Si son nom peut faire sourire, pour qui connaît
l'histoire romaine, Brutus ne plaisante pourtant pas vraiment, auteur d'emblée
d'un premier jet plus proche du sans-fautes que du brouillon que sa jeunesse
pouvait laisser craindre de prime abord (ou pas). Sa pochette colorée et donc
bien psyché sur les bords annonce un énième album de Stoner Rock nourri aux
grains des seventies, scandinave de préférence, Svart Records oblige, Behind
The Mountains n'est pourtant l'oeuvre ni de Suédois ni de Finlandais mais de
Norvégiens, ce qui est plus surprenant, le revival Heavy Rock ayant davantage
pour épicentre ses deux voisins septentrionaux que la terre noire du Black
Metal ! Ne serait-ce - peut-être - cette inspiration granitique vaguement
décelable dans le titre de l'album, rien ne saurait toutefois distinguer
Brutus, qu'il ne faut pas confondre avec son presque homonyme Bretus, des
Horisont et autre Troubled Horse qui pullulent actuellement, faisant le bonheur
des nostalgiques de cette vibe '70, de cette patine chaude et ruisselante de
feeling comme une chatte après d'habiles préliminaires. Chant voilé qui sent
autant sous les bras que la bière, guitare bluesy mais accérée façon Ritchie
Blackmore (écouter le solo perforant "Personal Riot" et vous
comprendrez !), rythmique pépère bien que dégorgeant de groove : telle est la
recette, immuable, mais O combien savoureuse. Et dont on ne se lasse pas !

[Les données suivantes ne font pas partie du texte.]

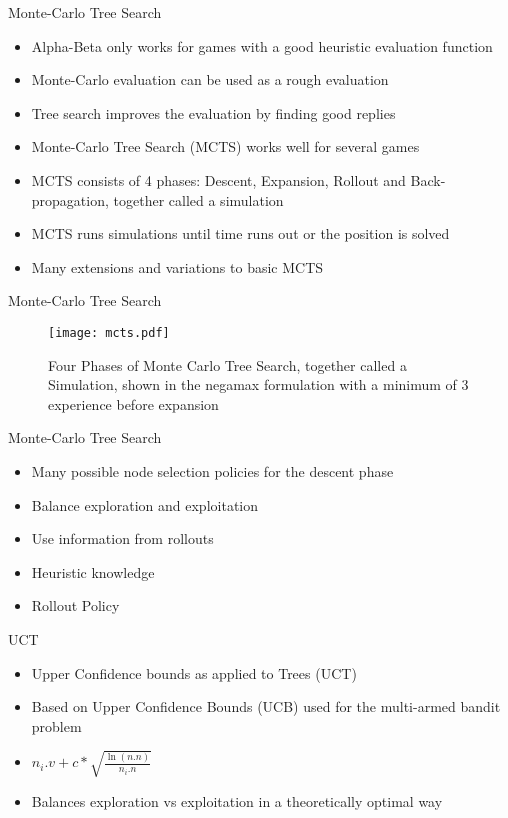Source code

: \documentclass{beamer} %
\begin{document}
\begin{frame}{Monte-Carlo Tree Search}
\begin{itemize}
	\item Alpha-Beta only works for games with a good heuristic evaluation function
	\item Monte-Carlo evaluation can be used as a rough evaluation
	\item Tree search improves the evaluation by finding good replies
	\item Monte-Carlo Tree Search (MCTS) works well for several games
	\item MCTS consists of 4 phases: Descent, Expansion, Rollout and Back-propagation, together called a simulation
	\item MCTS runs simulations until time runs out or the position is solved
	\item Many extensions and variations to basic MCTS
\end{itemize}
\end{frame}


\begin{frame}{Monte-Carlo Tree Search}
\begin{figure}
	\centering
\texttt{[image: mcts.pdf]}
\caption[Four Phases of Monte Carlo Tree Search]{Four Phases of Monte Carlo Tree Search, together called a Simulation, shown in the negamax formulation with a minimum of 3 experience before expansion}
\label{fig:mcts}
\end{figure}
\end{frame}

\begin{frame}{Monte-Carlo Tree Search}
\begin{itemize}
	\item Many possible node selection policies for the descent phase
	\item Balance exploration and exploitation
	\item Use information from rollouts
	\item Heuristic knowledge
	\item Rollout Policy
\end{itemize}
\end{frame}


\begin{frame}{UCT}
\begin{itemize}
	\item Upper Confidence bounds as applied to Trees (UCT)
	\item Based on Upper Confidence Bounds (UCB) used for the multi-armed bandit problem
	\item $ n_i.v + c*\sqrt{\frac{\ln(n.n)}{n_i.n}} $
	\item Balances exploration vs exploitation in a theoretically optimal way
\end{itemize}
\end{frame}
\end{document}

Surtout quand elle mijote avec un tel talent, une telle aisance. Les
principales différences entre tous ces groupes nous inondant les pavillons
résident finalement dans la dose de blues qu'ils injectent à leurs compos et
dans une influence qui hésite entre le Black Sabbath originel et Deep Purple.
Quoiqu'ils en disent, les Norvégiens lorgnent vers davantage vers le second.
C'est très bien. Précédé par le single
Personal Riot, Behind The Mountains éclabousse d'effluves psyché, cr ache un jet bluesy typique du proto-hard rock
de la fin des années 60 ("Crystal Parot"). De fait, Brutus, malgré
son nom, mise moins sur la puissance que la rondeur velouté d'une musique
accrocheuse dont l'apparente simplicité cache en réalité une écriture au
cordeau, riche d'ambiances duveteuses. Le temps du lent et lourd
"Reflections", voyage nappé d'orgue Hammond aux multiples aplats, le
groupe trempe son pinceau dans des teintes plus sombres qui lui réussissent
bien, jusqu'aux dernières mesures où la cadence s'emballe en un final aux
couleurs d'un pourpre profond délicieux. Chaque titre a des allures d'hymnes,
de "The Witches Remains", amorce imparable à "Can't Help
Wondering Why", perle bigarrée elle aussi source de solis enlevés gorgés
de ce feeling à Johnny Winter. Encore un excellent groupe de la part d'un style
dont on a l'impression qu'il ne peut totalement décevoir... (2013)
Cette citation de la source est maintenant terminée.